Abstract

The obligation to decommission oil and gas facilities and rehabilitate a petroleum operation area typically arises when a producer or titleholder wishes to exit the field or title. It is a costly but necessary condition and a consequence of being granted the right to extract the resource. The issue is not necessarily confined to the field life ending, but is also a pertinent consideration in an ownership transfer transaction that can happen at any stage of a project’s lifecycle. This is especially so given present regulatory uncertainty over a titleholder’s ongoing liability for any unsatisfied decommissioning responsibilities after transferring the title to another party.
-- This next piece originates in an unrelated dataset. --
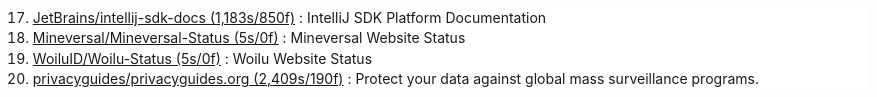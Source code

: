17. [JetBrains/intellij-sdk-docs (1,183s/850f)](https://github.com/JetBrains/intellij-sdk-docs) : IntelliJ SDK Platform Documentation
18. [Mineversal/Mineversal-Status (5s/0f)](https://github.com/Mineversal/Mineversal-Status) : Mineversal Website Status
19. [WoiluID/Woilu-Status (5s/0f)](https://github.com/WoiluID/Woilu-Status) : Woilu Website Status
20. [privacyguides/privacyguides.org (2,409s/190f)](https://github.com/privacyguides/privacyguides.org) : Protect your data against global mass surveillance programs.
When considering decommissioning and rehabilitation options, strategies and timing, it is important to understand the Australian income tax and petroleum resource rent tax implications and their effect on the after-tax costs of undertaking those activities and the economics of the project as a whole. The Australian tax system makes general provision for decommissioning and rehabilitation (including environmental protection) costs to be tax-relieved. However, this paper demonstrates that there are several inefficiencies in the Australian tax regulations and in their administration, which can often restrict or impede the ability to obtain effective tax relief. A more responsive and progressive tax policy setting is urgently needed to better accommodate the evolving nature by which decommissioning obligations and risks associated with petroleum operations are managed by industry now and into the future.